# Task prompt
From the records beneath, determine how many lines contain "season" and report only that figure.

::::

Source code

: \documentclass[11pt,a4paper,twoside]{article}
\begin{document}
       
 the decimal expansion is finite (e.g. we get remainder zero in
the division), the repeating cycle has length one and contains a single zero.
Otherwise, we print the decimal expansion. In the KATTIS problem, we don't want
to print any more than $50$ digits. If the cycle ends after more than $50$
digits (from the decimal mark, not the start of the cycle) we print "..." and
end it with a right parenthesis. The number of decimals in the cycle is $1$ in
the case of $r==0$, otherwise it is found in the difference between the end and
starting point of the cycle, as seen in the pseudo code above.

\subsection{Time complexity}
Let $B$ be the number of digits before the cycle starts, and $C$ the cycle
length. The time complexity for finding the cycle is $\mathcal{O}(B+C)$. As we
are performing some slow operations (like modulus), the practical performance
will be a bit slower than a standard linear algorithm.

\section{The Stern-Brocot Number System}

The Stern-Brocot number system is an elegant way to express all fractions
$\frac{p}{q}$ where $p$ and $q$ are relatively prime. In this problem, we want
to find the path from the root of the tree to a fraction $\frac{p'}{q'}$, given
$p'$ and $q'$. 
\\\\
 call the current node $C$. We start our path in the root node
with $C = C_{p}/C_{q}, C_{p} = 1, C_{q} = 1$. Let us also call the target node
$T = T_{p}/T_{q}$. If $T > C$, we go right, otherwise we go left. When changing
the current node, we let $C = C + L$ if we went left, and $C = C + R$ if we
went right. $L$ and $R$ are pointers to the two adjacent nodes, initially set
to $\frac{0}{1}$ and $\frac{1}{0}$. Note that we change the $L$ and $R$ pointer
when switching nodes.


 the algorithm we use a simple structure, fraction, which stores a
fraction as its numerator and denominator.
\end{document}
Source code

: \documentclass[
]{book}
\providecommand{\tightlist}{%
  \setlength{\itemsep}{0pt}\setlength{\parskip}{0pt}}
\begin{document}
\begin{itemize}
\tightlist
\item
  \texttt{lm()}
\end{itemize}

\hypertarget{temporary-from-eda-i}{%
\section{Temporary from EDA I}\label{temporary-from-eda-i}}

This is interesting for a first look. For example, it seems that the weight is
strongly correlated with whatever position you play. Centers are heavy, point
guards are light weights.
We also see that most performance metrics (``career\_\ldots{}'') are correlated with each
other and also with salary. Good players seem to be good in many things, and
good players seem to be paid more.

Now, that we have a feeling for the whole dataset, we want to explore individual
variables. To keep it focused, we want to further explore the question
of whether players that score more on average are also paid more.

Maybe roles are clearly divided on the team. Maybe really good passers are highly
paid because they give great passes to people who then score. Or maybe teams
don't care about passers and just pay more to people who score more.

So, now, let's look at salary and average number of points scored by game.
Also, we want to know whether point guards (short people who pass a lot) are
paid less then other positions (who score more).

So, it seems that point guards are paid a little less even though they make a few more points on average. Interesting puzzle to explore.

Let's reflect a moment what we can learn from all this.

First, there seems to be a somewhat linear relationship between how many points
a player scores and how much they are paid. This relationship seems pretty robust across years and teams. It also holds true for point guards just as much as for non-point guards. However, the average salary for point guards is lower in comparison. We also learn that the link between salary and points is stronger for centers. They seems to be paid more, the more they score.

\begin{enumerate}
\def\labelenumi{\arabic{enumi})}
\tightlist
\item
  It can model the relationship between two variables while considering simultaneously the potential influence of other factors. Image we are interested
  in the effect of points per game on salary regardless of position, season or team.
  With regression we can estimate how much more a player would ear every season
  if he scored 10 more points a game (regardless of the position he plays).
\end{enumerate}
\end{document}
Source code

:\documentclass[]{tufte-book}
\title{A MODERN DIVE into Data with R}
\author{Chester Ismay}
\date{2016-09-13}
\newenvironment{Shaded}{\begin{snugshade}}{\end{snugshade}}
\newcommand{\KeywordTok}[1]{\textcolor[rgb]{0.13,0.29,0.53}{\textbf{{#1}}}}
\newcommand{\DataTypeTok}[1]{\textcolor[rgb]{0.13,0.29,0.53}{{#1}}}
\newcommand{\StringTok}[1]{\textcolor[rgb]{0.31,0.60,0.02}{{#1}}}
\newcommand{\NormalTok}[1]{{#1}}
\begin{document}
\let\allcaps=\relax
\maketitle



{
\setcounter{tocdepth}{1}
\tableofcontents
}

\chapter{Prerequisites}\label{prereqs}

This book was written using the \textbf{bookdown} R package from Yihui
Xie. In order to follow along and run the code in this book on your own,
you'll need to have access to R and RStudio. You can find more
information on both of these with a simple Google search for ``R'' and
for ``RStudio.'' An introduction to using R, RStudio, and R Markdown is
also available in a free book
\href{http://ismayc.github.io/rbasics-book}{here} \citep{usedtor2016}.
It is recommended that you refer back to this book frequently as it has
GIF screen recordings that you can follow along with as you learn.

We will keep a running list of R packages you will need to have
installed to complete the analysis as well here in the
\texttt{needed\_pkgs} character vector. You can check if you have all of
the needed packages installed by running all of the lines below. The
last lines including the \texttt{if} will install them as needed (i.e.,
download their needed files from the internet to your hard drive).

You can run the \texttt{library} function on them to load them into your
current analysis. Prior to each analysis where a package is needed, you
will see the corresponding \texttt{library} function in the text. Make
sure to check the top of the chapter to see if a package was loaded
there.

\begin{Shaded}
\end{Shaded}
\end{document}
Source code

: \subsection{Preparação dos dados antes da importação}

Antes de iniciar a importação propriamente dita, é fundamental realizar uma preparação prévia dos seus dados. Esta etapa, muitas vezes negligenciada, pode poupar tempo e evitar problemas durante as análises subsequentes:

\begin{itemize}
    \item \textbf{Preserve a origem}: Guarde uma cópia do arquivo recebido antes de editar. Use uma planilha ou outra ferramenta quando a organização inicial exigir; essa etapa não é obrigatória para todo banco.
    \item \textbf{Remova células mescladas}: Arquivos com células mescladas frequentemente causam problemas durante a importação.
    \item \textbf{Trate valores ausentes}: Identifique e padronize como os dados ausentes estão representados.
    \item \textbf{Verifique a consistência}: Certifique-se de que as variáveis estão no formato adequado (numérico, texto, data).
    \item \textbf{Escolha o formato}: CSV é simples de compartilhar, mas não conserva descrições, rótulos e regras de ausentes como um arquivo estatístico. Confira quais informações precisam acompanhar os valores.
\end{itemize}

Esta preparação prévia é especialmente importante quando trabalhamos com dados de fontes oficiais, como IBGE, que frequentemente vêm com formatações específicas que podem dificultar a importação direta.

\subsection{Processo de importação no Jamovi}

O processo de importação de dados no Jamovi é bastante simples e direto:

::::

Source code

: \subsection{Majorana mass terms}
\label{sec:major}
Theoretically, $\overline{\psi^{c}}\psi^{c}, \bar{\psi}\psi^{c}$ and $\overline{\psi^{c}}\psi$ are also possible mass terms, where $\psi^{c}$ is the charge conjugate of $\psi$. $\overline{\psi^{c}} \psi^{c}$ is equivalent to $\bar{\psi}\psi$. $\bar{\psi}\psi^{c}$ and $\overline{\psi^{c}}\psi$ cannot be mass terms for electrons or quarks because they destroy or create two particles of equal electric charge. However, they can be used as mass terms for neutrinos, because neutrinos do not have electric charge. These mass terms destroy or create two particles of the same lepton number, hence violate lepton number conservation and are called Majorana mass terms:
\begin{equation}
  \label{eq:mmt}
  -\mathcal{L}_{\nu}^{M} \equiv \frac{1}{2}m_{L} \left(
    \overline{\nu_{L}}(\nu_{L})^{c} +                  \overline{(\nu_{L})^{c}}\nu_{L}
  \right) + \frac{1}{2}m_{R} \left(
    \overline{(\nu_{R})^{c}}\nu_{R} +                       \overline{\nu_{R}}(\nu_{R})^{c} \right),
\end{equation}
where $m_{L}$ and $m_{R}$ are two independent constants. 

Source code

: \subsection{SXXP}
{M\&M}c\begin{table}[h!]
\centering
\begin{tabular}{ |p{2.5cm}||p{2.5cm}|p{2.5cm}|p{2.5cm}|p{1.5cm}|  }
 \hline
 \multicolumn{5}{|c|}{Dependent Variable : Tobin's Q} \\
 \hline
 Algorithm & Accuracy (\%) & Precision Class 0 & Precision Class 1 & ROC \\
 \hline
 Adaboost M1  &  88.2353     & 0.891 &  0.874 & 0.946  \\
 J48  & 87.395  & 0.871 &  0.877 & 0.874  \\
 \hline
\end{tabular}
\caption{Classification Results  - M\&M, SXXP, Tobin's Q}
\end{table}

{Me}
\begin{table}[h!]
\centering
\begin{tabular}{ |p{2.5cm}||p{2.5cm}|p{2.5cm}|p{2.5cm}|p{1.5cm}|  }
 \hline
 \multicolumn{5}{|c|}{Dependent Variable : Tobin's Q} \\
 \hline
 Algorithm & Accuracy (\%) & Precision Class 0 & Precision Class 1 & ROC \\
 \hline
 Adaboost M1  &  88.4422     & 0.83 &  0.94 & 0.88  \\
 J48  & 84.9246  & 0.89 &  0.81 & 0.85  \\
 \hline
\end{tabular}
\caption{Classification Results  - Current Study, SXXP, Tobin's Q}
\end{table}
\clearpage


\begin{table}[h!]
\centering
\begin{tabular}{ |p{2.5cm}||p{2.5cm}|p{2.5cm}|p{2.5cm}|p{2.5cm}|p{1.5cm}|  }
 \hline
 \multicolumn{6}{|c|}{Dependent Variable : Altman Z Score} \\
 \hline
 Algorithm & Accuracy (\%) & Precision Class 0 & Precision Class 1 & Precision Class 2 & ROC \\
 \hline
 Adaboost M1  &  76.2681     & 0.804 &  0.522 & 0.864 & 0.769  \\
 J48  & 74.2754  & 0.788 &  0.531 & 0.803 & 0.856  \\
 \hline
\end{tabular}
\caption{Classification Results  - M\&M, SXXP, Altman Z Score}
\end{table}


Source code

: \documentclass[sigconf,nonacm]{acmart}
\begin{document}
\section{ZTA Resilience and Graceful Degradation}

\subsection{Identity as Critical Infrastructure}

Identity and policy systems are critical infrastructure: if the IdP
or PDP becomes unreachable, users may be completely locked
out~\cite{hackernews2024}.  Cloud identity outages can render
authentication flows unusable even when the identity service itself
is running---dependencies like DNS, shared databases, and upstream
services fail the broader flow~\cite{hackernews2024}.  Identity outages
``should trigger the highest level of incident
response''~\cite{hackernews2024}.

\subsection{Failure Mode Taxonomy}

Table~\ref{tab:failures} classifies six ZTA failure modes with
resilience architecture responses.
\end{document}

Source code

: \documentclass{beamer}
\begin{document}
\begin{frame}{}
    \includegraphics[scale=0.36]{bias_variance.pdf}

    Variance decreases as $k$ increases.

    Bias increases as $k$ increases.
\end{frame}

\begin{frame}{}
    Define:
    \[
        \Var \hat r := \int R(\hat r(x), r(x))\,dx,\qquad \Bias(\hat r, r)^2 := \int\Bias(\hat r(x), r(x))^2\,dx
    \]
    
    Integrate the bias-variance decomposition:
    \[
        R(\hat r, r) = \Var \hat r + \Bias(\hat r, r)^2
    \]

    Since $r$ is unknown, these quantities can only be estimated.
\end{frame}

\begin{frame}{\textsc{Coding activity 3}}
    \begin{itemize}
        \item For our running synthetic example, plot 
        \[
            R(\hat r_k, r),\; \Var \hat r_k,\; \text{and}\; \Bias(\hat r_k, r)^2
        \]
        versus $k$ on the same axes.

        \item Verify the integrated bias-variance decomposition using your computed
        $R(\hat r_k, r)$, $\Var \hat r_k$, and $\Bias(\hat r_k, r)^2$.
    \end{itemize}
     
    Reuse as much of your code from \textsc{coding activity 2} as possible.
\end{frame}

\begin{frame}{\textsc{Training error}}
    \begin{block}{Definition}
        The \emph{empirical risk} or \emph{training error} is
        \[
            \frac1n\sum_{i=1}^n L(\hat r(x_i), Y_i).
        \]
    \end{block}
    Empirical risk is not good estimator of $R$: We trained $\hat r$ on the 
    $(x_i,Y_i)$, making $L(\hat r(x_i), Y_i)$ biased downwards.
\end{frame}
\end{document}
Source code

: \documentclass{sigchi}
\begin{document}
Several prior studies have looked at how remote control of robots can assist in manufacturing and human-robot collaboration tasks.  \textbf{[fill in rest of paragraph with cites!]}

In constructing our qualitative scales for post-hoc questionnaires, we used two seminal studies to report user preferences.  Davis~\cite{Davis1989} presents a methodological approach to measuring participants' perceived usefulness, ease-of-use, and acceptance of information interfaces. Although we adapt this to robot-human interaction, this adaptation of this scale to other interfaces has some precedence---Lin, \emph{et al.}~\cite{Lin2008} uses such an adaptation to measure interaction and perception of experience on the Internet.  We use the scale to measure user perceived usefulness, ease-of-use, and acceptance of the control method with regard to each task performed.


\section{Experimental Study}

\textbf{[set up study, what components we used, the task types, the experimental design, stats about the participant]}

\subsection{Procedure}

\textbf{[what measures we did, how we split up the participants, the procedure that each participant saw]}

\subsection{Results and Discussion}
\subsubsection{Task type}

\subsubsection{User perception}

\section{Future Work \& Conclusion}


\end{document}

::::

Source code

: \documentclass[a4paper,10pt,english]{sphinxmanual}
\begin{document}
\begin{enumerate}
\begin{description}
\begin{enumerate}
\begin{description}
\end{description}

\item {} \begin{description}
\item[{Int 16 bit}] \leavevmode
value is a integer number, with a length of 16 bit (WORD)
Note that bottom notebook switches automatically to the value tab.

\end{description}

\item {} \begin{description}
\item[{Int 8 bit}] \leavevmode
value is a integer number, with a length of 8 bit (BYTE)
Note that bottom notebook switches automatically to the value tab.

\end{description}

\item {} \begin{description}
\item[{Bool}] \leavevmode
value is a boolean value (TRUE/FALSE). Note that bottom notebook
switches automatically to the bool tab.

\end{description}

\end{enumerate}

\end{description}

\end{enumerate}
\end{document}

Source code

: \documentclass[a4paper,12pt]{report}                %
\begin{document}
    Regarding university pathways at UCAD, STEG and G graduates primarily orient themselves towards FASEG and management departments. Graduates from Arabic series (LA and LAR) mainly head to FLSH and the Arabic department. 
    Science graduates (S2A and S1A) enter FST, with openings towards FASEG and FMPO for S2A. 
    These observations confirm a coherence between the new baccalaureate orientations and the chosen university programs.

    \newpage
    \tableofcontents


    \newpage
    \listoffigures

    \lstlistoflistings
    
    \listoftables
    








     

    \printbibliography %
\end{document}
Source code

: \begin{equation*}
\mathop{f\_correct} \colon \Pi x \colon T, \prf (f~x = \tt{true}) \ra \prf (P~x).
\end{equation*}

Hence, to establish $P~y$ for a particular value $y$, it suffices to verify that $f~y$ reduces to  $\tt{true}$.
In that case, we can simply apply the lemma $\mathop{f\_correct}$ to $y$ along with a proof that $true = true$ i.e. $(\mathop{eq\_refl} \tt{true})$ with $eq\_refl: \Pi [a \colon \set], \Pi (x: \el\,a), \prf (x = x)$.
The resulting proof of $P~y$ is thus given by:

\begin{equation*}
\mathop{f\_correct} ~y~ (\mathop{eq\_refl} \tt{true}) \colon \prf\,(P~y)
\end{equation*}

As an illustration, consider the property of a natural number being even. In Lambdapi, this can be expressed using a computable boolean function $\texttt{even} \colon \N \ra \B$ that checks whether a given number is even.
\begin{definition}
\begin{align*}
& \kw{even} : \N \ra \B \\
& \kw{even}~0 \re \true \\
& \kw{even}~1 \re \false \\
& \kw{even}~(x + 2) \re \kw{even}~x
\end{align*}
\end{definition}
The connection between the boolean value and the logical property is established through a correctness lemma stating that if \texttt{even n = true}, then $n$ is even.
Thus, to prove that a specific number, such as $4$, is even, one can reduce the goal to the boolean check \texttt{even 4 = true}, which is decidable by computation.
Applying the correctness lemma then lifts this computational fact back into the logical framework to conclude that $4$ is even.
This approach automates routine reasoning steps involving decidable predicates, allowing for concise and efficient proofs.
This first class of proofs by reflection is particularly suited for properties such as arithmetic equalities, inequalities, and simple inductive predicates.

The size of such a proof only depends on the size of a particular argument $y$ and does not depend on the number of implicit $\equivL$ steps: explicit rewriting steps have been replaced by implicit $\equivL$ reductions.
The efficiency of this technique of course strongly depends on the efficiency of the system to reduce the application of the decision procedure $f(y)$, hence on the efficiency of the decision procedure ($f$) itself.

::::

# Written solution
2